Throughout the week there have been opponents and proponents of the law all over television throughout the U.S. and commentators have been abuzz on the web. Friday morning I watched a three minute segment from Keith Olbermann and was overwhelmed by the way he just cut to the heart of the matter.
"[Gay marriage] won't destroy the democracy; it doesn't destroy the family; it strengthens the institution of marriage and its principal premise of fidelity; and it increases the number of people living in stable and loving homes. ... This is, corny as it seems, not about politics or religion or power or lobbying. It is about love. In a time of impermanence and fly-by-night relationships these people over here want the same chance at permanence and happiness that is already yours. They don’t want to deny you yours. They don’t want to take anything away from you. They want what you want: a chance to be a little less alone in the world. And your acceptance of their love turns out to be your own expression of love to your fellow human beings."It's true that in 2011, the idea of love and marriage has become a bit corny yet here I am newly remarried myself and tearful at the thought that some of my dearest friends might someday be able to wed as well, for better or worse. There is a lot to be cynical about if a person just goes about life with everyday sort of expectations. Greenhouse gas, violence and war throughout the Middle East, Africa, and almost everywhere else, AIDS, poverty, illiteracy, and the rise of celebrityhood as a proper profession, are all good examples. Yet, there are perhaps 10 good reasons for hope to replace each and every negative image and idea you can come up with, including Paris Hilton.

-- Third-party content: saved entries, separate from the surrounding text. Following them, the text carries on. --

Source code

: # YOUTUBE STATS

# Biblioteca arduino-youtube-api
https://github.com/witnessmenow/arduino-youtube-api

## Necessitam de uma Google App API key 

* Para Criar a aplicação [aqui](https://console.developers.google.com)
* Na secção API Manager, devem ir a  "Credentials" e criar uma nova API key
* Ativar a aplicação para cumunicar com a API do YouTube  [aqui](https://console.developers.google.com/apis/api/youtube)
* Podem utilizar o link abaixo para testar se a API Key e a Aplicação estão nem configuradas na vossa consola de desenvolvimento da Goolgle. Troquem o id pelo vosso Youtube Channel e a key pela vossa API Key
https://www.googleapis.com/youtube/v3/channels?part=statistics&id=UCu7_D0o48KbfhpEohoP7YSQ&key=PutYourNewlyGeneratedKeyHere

Most days I care for an assortment of adult patients with cancer. Many are older and simply interested in comfort, some are younger than I and hope for remission and the chance to dance with little girls at their grown up weddings, or see young boys become men themselves. Those that are most hopeful are usually the least self motivated of the patients I meet-motivated by their abiding love for others, rather than fear or selfishness for one more moment of their life. Their life is no longer about them, but about those they love.
To be sure they are enduring often brutal treatment for their health, but they are inspired by the love they give and receive. The kind of love that is exponential and grows stronger with each exchange. I remain grateful I have that kind of love in my life, from my children, my family and family of friends, and yes, my husband. That kind of love allows me to wake up and go forth to work in an emotionally draining and physically taxing job and come home to a messy house and hungry children, stinky turtles and shedding dog. To sleep at night, worry about bills and taxes, contemplate graduate school and professional writing, and what mark I might leave on the world.
CNN Sports Anchor Nick Charles died today at age 64 after a two year battle with bladder cancer. In one of his last interviews with Dr. Sanjay Gupta I was struck not by his gaunt appearance or loss of his trademark curly locks, but by his continued optimism and his committment to living a life based on looking forward and remaining positive in the face of terminal illness. "I wake up every morning expecting it to be a good day." Corny? Maybe, but living a life based on love and optimism is what really allows the world to keep moving forward.
Tonight I toast the people of New York who choose to be hopeful about the state of the world and the institution of marriage, despite all the negative and nasty the world can dish out. I'm grateful to be loved, grateful for the lump in my throat when I hold a new baby, hear a love song, hold my child close. Grateful to be one of the corny, sentimental fools who keep Hallmark in business. I know I'm not alone.